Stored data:

====

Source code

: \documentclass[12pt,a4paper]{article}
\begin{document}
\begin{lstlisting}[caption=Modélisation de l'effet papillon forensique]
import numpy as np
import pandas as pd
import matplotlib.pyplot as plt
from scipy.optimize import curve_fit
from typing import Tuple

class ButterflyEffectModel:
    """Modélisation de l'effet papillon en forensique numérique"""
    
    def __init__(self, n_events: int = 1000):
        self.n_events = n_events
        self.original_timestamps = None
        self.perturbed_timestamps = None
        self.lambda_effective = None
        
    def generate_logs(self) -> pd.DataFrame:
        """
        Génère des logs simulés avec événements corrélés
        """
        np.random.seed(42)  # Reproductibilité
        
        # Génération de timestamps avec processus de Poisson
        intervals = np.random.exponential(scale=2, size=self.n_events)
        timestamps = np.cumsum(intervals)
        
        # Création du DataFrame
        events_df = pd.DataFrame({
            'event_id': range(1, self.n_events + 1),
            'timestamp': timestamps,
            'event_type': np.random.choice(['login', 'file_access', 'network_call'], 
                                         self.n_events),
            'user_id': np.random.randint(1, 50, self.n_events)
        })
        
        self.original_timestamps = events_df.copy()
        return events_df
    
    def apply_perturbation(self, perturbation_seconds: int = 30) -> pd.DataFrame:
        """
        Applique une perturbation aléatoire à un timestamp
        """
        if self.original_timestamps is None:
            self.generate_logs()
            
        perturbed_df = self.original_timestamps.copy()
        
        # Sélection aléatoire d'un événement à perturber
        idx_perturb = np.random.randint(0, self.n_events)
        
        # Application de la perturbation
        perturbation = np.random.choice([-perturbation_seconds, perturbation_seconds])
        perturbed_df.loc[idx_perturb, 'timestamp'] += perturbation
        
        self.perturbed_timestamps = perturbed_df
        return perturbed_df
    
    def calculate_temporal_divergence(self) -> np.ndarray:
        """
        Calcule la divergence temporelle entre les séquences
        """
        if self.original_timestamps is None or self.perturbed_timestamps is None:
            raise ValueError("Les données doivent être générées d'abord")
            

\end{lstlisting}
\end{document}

====

### About this task
Nothing but a number is expected: the tally of lines in the records that include the word "choice".

### Exercise answer
2